For example, if date is used as the condition for range partitioning, when querying a date that does not exist in the table, only one partition needs to be queried. For example, the first partition stores 2021-1-1~2022-1- 1, the second partition stores data between 2022-1-1 and 2023-1-1, but when querying a data with a date of 2022-8-8, no matter whether the date exists or not, Only the second partition will be queried, not the first.

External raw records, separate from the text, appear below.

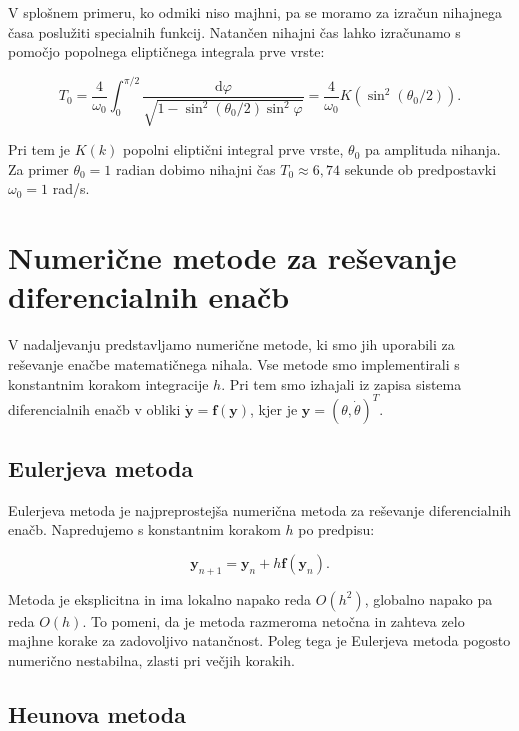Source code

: \documentclass[12pt,a4paper]{article}
\begin{document}
V splošnem primeru, ko odmiki niso majhni, pa se moramo za izračun nihajnega časa poslužiti specialnih funkcij. Natančen nihajni čas lahko izračunamo s pomočjo popolnega eliptičnega integrala prve vrste:

\begin{equation}
T_0 = \frac{4}{\omega_0} \int_0^{\pi/2} \frac{\mathrm{d}\varphi}{\sqrt{1 - \sin^2(\theta_0/2) \sin^2\varphi}} = \frac{4}{\omega_0} K(\sin^2(\theta_0/2)).
\end{equation}

Pri tem je $K(k)$ popolni eliptični integral prve vrste, $\theta_0$ pa amplituda nihanja. Za primer $\theta_0 = 1$ radian dobimo nihajni čas $T_0 \approx 6,74$ sekunde ob predpostavki $\omega_0 = 1$ rad/s.

\section{Numerične metode za reševanje diferencialnih enačb}

V nadaljevanju predstavljamo numerične metode, ki smo jih uporabili za reševanje enačbe matematičnega nihala. Vse metode smo implementirali s konstantnim korakom integracije $h$. Pri tem smo izhajali iz zapisa sistema diferencialnih enačb v obliki $\dot{\mathbf{y}} = \mathbf{f}(\mathbf{y})$, kjer je $\mathbf{y} = (\theta, \dot{\theta})^T$.

\subsection{Eulerjeva metoda}

Eulerjeva metoda je najpreprostejša numerična metoda za reševanje diferencialnih enačb. Napredujemo s konstantnim korakom $h$ po predpisu:

\begin{equation}
\mathbf{y}_{n+1} = \mathbf{y}_n + h \mathbf{f}(\mathbf{y}_n).
\end{equation}

Metoda je eksplicitna in ima lokalno napako reda $O(h^2)$, globalno napako pa reda $O(h)$. To pomeni, da je metoda razmeroma netočna in zahteva zelo majhne korake za zadovoljivo natančnost. Poleg tega je Eulerjeva metoda pogosto numerično nestabilna, zlasti pri večjih korakih.

\subsection{Heunova metoda}
\end{document}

11.4 Data summary: It means to extract frequently queried fields separately, form a hash value and store them, and then calculate the hash value of the query field before querying to see if there is a match. If so, go to the mysql database to query. If you don't have it, don't ask, right?

Yes, you understand correctly. The purpose of data summarization is to provide a quick check mechanism to determine whether a value is likely to exist in the database without directly querying the raw data.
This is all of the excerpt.